Indeed, at least two of the guys who started building Tachion's product in a basement years ago have left the firm to start another yet-to-be-named optical networking outfit. Tachion co-founder Sunil Malhotra left during the summer, and Satish M. Sharma left last month -- though he retains a board seat.
Among Tachion's fits and starts were plans for an IPO that never materialized because of product delays and a hostile stock market. "We were planning on going public in the fall of this year, and we had expectations of having this product generally deployed," says Peter Benedict, a Tachion spokesperson. "That could be some of the reason that some people are leaving and others are coming in."
A few weeks ago, when it was clear that an IPO was months away, Tachion laid off nine people. Among those let go were five information systems employees, two security guards, and a credit manager, says Matros. "We had hired people to scale our company's infrastructure, rather than hiring people to help us build our product."
Still, Matros denies competitors' claims that Tachion is hemorrhaging engineers. "Though we had to lay nine people off, we actually have 20 more employees today than we did when we laid them off," he says. Tachion currently employs 225 people.
"We've got about 50 requisitions open right now, and it is very easy to get people to come over here from Lucent Technologies Inc. (NYSE: LU) and AT&T Corp. (NYSE: T)," Matros says (see Ex-Lucent Exec Joins Tachion). "Even the people who have been there for quite some time have recognized that with their stock underwater and with them not working on exciting technology, they can just walk across the street."
A Lucent spokesperson declined to respond directly to Matros's remarks, noting that it's only been recently that Lucent's attrition rate has equaled the industry average.
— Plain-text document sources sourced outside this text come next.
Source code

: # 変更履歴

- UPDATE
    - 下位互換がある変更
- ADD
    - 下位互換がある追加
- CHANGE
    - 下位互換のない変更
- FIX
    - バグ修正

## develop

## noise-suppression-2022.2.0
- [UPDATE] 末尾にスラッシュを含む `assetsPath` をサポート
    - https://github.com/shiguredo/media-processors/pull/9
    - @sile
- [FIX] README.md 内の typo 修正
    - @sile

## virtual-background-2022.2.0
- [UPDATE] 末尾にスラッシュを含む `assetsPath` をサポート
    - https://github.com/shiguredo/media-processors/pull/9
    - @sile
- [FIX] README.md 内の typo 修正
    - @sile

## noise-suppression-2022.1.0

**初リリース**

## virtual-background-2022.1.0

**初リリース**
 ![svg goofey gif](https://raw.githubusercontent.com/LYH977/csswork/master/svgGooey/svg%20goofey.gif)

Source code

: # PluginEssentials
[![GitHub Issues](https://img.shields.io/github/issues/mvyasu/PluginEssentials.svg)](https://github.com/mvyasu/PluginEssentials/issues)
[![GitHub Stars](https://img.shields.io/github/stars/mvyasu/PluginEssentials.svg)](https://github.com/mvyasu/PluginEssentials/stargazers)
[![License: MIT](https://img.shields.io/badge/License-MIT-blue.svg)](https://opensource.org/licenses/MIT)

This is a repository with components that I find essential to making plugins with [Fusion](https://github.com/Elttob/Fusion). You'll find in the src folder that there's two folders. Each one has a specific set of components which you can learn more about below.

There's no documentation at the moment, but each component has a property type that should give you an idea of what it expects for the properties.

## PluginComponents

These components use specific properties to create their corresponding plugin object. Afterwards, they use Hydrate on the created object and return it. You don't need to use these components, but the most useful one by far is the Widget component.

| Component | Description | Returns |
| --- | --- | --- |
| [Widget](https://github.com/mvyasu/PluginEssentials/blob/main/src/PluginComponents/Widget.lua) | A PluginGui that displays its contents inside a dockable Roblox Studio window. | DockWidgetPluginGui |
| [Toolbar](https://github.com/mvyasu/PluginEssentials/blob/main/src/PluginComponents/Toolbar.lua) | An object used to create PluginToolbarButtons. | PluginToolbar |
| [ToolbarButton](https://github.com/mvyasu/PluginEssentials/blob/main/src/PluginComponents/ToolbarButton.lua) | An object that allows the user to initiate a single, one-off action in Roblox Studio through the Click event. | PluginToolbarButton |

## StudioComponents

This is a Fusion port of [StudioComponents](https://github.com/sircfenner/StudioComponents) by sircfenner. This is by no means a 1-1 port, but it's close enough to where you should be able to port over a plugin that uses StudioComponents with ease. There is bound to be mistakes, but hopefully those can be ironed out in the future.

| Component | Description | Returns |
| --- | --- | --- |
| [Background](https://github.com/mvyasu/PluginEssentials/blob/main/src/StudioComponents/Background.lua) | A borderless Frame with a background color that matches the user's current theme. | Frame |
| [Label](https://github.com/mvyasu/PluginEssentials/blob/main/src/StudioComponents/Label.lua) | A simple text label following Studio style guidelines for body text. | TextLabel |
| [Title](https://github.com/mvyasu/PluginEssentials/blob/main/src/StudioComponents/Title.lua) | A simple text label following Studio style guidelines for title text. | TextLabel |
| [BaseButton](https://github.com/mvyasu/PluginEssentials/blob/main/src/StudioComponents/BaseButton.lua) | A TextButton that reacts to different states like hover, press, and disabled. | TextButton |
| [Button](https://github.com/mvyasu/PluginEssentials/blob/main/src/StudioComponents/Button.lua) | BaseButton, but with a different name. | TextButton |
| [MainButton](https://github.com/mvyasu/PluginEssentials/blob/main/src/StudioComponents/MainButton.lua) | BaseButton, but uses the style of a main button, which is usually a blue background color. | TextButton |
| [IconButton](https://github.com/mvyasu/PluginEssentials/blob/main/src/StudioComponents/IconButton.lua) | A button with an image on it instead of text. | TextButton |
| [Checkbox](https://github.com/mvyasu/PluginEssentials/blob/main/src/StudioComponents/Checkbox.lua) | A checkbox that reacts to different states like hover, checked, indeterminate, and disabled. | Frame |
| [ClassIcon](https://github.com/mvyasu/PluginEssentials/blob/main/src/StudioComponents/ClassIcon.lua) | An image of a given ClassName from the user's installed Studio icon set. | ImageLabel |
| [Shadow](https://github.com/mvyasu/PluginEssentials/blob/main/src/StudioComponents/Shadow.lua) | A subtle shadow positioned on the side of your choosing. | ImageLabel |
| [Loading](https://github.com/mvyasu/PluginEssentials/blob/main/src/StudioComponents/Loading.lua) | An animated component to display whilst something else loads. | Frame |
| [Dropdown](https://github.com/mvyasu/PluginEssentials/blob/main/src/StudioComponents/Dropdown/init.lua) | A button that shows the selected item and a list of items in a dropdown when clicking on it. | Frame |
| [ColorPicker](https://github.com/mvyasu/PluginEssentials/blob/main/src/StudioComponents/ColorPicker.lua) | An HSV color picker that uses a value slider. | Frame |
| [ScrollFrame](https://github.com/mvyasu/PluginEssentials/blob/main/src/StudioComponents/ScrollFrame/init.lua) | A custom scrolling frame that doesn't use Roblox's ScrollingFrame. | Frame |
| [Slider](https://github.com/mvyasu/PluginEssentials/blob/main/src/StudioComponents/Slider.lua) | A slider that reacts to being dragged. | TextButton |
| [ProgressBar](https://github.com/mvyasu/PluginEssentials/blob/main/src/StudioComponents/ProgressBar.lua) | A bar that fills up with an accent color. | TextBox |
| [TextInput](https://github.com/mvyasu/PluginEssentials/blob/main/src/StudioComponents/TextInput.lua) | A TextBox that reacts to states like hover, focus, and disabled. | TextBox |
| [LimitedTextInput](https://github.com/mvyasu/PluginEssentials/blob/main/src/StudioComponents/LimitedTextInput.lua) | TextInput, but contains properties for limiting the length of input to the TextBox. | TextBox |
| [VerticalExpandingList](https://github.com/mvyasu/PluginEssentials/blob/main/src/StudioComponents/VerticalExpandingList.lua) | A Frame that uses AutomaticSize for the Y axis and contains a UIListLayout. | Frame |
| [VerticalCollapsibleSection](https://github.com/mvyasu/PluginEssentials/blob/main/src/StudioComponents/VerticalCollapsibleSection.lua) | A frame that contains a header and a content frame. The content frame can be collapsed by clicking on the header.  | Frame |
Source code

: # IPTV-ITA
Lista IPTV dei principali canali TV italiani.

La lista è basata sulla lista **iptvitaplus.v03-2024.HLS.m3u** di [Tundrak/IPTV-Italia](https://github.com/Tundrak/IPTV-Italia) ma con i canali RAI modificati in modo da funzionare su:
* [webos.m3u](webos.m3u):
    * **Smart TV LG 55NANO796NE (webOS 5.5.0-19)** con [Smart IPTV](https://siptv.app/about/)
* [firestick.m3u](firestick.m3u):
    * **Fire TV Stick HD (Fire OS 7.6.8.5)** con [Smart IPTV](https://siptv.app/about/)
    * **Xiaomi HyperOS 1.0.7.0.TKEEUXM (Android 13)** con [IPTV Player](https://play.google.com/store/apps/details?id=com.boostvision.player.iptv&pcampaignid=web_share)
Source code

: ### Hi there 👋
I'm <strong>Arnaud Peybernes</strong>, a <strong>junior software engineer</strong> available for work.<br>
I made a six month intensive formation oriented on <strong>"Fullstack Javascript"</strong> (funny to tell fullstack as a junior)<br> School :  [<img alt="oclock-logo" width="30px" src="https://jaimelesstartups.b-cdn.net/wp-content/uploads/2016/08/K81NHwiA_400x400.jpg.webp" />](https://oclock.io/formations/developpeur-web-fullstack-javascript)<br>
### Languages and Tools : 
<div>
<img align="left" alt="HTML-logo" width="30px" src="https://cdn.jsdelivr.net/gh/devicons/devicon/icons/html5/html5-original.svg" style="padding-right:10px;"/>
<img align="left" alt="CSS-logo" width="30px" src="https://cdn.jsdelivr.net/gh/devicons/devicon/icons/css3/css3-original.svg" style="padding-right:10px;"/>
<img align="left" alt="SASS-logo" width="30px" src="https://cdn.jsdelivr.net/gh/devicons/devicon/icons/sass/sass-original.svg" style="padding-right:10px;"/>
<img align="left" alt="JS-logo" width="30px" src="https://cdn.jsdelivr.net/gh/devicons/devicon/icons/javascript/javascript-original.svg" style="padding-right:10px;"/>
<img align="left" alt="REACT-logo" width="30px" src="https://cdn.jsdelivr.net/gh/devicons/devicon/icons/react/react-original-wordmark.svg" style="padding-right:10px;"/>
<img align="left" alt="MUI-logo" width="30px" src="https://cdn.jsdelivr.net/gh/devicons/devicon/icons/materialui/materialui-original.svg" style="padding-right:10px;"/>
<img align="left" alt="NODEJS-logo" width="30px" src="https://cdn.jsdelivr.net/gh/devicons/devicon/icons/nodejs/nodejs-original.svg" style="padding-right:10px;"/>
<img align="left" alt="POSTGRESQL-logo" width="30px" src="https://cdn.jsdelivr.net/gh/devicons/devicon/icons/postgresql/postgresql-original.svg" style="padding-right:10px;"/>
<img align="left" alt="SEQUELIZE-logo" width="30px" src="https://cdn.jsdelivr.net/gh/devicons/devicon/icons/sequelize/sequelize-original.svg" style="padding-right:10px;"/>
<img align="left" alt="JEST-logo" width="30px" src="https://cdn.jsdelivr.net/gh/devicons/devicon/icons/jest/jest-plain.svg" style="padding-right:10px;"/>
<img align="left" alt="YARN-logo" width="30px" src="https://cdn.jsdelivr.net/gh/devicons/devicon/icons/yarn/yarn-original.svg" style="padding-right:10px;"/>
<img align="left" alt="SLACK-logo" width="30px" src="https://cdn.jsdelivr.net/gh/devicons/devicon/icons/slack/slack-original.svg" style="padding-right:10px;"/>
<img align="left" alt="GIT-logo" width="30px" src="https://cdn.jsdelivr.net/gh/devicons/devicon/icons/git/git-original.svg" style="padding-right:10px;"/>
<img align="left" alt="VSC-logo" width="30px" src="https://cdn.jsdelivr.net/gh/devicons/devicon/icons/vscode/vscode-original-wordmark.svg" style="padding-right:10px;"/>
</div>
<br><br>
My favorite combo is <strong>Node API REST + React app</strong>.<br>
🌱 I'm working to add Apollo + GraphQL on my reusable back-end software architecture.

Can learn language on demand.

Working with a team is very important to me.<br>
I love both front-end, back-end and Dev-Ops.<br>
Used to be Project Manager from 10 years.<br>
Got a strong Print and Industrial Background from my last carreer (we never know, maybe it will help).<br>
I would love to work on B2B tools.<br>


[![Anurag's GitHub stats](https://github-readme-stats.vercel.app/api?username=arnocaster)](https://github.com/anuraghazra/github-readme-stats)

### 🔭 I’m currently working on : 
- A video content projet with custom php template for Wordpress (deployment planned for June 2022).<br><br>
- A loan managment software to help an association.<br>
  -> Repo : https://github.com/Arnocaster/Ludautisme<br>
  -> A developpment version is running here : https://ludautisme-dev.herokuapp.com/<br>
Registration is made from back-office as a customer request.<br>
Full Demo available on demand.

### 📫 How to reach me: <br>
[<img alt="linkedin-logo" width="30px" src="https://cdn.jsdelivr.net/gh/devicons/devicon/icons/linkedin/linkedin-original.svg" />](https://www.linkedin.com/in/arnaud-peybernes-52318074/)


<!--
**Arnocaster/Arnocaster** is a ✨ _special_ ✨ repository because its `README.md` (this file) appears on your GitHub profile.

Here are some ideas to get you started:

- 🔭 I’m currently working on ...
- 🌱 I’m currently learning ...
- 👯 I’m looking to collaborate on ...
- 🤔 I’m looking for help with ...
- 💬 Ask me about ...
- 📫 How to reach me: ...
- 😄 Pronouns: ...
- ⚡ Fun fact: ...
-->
One thing's for sure, Tachion won't die of loneliness when its product does ship into the marketplace. The company's product competes with offerings from Lucent, Nortel Networks Corp. (NYSE/Toronto: NT), Convergent Networks Inc., Sonus Networks Inc. (Nasdaq: SONS), Santera Systems Inc., Telica Inc., and Oresis, which is rumored to be close to closing a mezzanine round of funding this month (see Convergent Heads for IPO, Santera Launches Multiservice Switch, and Telica Launches Convergence Switch).